The EPA has continued to issue clean-air permits to coal-fired power plants without requiring those plants to use the best available technology to reduce their carbon dioxide emissions. One such plant is a project called the Bonanza Generating Station, a 110-MW waste-coal facility being proposed by Deseret Power Electric Cooperative. The Bonanza plant would have emitted 3.37 million tons of carbon dioxide each year. The Sierra Club and other environmental groups appealed this permit to the Environmental Appeals Board.
The EAB ruled today that the EPA had no valid reason for refusing to limit carbon dioxide emissions from new coal-fired power plants. The decision means that all new and proposed coal plants nationwide must go back and address their carbon dioxide emissions.
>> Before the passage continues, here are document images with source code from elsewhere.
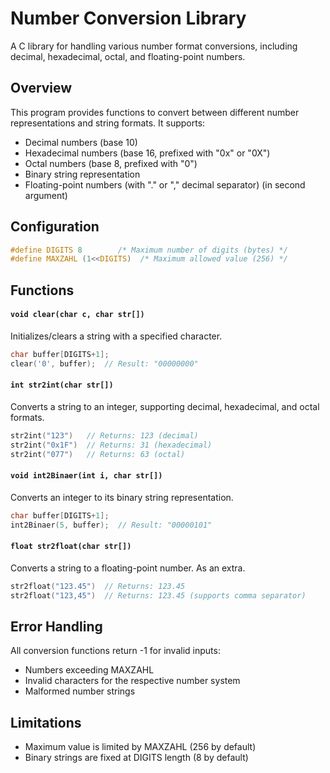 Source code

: # Number Conversion Library

A C library for handling various number format conversions, including decimal, hexadecimal, octal, and floating-point numbers.

## Overview

This program provides functions to convert between different number representations and string formats. It supports:
- Decimal numbers (base 10)
- Hexadecimal numbers (base 16, prefixed with "0x" or "0X")
- Octal numbers (base 8, prefixed with "0")
- Binary string representation
- Floating-point numbers (with "." or "," decimal separator) (in second argument)

## Configuration

```c
#define DIGITS 8        /* Maximum number of digits (bytes) */
#define MAXZAHL (1<<DIGITS)  /* Maximum allowed value (256) */
```

## Functions

#### `void clear(char c, char str[])`
Initializes/clears a string with a specified character.
```c
char buffer[DIGITS+1];
clear('0', buffer);  // Result: "00000000"
```

#### `int str2int(char str[])`
Converts a string to an integer, supporting decimal, hexadecimal, and octal formats.
```c
str2int("123")   // Returns: 123 (decimal)
str2int("0x1F")  // Returns: 31 (hexadecimal)
str2int("077")   // Returns: 63 (octal)
```

#### `void int2Binaer(int i, char str[])`
Converts an integer to its binary string representation.
```c
char buffer[DIGITS+1];
int2Binaer(5, buffer);  // Result: "00000101"
```

#### `float str2float(char str[])`
Converts a string to a floating-point number. As an extra.
```c
str2float("123.45")  // Returns: 123.45
str2float("123,45")  // Returns: 123.45 (supports comma separator)
```

## Error Handling

All conversion functions return -1 for invalid inputs:
- Numbers exceeding MAXZAHL
- Invalid characters for the respective number system
- Malformed number strings

## Limitations

- Maximum value is limited by MAXZAHL (256 by default)
- Binary strings are fixed at DIGITS length (8 by default)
This puts an effective hold on the final permitting of almost all new coal plants until the Obama administration decides on the best available control technology for CO2 emissions from coal plants.
"Today's decision opens the way for meaningful action to fight global warming and is a major step in bringing about a clean energy economy," said Joanne Spalding, the Sierra Club senior attorney who argued the case. "This is one more sign that we must begin repowering, refueling, and rebuilding America.
"The EAB rejected every Bush Administration excuse for failing to regulate the largest source of greenhouse gases in the United States. This decision gives the Obama administration a clean slate to begin building our clean energy economy for the 21st century."